“Active materials” could inspire new technology
A group of University of Chicago scientists are testing the boundaries between machines and materials. Blurring these lines, they claim, could enable new kinds of technology.
“We’re trying to get a sense of what is possible,” said Vincenzo Vitelli, a professor of physics in the James Franck Institute. “If you question the foundations of a subject like elasticity, you are bound to stumble into interesting consequences. The concepts we’ve uncovered could be useful for engineering, biology, and robotics alike.”
Scientists and engineers are always searching for the principles that underlie all the phenomena we see around us. Such principles often form the basis for new technologies—just as the discovery of thermodynamics led to the heat engines that powered the Industrial Revolution. One area of particular interest in this search today is a subject called “active matter,” which describes how matter behaves when it’s made up of constituents powered by tiny little engines. These engines can be synthetic or living components—a classic illustration is the movements of a flock of birds.

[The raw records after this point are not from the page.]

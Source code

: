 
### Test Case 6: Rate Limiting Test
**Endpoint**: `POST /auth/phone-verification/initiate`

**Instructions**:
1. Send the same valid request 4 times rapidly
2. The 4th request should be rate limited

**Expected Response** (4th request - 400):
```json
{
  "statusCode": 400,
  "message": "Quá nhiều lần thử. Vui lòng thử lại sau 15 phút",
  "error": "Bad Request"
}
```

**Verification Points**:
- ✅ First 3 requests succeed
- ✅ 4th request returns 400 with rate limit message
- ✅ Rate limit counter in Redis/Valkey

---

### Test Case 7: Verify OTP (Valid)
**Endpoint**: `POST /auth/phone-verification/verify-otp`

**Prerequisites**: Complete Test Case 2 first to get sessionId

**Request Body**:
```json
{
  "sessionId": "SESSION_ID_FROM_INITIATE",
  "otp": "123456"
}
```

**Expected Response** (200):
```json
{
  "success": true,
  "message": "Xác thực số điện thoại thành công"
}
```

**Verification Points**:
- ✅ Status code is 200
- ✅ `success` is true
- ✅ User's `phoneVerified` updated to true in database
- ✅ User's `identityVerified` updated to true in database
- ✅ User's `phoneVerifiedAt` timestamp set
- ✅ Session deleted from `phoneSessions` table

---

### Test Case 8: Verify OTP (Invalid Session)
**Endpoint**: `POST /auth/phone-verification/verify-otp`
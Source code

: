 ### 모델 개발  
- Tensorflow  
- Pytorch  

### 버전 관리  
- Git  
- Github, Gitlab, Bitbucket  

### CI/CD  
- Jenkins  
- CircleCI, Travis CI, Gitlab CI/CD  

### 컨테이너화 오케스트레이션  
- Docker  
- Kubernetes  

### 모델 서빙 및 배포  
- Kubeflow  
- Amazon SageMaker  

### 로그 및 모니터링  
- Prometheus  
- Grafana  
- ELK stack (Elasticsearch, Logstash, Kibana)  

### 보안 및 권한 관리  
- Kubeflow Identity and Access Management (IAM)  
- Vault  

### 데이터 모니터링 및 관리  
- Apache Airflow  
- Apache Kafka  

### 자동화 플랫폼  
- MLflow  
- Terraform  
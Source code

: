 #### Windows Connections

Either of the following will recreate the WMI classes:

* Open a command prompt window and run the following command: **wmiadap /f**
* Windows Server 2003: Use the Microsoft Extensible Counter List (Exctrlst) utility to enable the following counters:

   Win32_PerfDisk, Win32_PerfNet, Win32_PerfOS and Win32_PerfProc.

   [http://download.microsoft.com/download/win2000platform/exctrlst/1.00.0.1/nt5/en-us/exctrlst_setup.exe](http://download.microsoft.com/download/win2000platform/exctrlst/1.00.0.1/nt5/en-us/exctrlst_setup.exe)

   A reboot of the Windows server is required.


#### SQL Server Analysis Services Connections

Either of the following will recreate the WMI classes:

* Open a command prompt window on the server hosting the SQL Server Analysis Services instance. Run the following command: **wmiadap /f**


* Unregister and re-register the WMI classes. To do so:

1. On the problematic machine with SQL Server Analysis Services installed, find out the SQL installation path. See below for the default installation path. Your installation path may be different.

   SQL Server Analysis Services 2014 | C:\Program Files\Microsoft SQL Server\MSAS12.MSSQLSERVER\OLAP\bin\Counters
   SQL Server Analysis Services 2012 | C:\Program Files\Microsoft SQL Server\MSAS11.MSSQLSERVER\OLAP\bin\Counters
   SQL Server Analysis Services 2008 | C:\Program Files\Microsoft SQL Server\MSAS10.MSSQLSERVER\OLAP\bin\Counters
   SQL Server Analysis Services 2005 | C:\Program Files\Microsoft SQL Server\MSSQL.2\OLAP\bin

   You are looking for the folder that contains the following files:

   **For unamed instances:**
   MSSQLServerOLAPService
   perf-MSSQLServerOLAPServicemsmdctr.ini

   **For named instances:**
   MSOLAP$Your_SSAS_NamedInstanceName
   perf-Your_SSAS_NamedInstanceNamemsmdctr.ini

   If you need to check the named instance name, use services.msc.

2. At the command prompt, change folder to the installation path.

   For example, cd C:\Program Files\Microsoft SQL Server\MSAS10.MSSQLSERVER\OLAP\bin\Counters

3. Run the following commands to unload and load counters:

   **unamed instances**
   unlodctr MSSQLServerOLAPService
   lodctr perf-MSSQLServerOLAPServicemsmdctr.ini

“But while there’s been a good amount of investigation into active matter that behaves like a fluid, there has been far less on the rules that govern active matter that behaves as a solid,” said Prof. William Irvine.
The classic way to picture a solid’s makeup is as a cluster of masses connected by springs. In a study published March 2 in Nature Physics, Vitelli, Irvine and collaborators sought to rethink the nature and behavior of solids. They imagined a solid that was instead connected by active springs powered by tiny batteries—taking it from strictly a material into the realm of machines.